- [Description of the task]
In the data that follows, count the lines in which the word "Engineering" occurs, and report that figure alone.

**** Material to process

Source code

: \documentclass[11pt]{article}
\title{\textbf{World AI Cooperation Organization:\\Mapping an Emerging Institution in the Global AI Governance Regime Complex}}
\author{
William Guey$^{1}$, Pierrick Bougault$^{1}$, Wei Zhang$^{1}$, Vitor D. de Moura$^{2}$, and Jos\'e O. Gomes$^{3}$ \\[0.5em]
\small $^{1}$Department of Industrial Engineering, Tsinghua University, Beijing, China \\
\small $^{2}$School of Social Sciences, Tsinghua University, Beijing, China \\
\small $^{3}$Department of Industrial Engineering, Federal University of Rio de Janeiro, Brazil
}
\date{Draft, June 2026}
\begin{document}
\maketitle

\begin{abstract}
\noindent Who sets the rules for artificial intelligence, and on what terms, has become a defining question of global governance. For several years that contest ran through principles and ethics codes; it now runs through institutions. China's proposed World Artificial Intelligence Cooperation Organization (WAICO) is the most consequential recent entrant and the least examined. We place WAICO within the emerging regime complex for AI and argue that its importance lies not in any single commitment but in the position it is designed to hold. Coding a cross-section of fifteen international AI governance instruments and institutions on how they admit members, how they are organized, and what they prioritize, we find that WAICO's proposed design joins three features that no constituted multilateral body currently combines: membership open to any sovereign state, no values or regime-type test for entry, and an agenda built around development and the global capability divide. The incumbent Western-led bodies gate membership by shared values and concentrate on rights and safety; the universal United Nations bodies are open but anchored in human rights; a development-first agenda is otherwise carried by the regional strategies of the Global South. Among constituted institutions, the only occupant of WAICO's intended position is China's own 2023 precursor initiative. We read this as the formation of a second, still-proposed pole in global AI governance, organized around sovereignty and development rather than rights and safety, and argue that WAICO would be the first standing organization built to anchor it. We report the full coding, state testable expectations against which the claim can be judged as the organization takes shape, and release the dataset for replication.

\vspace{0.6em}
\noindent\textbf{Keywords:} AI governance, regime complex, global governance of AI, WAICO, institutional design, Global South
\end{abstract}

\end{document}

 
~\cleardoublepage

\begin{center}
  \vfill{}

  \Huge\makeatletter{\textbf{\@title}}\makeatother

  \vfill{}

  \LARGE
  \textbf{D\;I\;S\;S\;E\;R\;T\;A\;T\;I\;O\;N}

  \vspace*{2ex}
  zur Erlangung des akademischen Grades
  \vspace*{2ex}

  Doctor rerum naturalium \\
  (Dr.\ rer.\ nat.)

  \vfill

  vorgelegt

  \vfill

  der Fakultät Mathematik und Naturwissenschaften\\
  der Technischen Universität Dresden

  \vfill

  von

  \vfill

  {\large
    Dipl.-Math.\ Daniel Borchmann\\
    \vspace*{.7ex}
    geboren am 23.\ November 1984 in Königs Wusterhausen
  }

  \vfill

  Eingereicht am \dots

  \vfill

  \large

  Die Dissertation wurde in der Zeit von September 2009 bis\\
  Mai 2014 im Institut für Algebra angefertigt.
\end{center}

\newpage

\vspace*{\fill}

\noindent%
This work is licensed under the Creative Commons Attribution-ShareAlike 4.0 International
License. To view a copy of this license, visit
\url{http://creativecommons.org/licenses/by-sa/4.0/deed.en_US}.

********

- [Problem solution]
2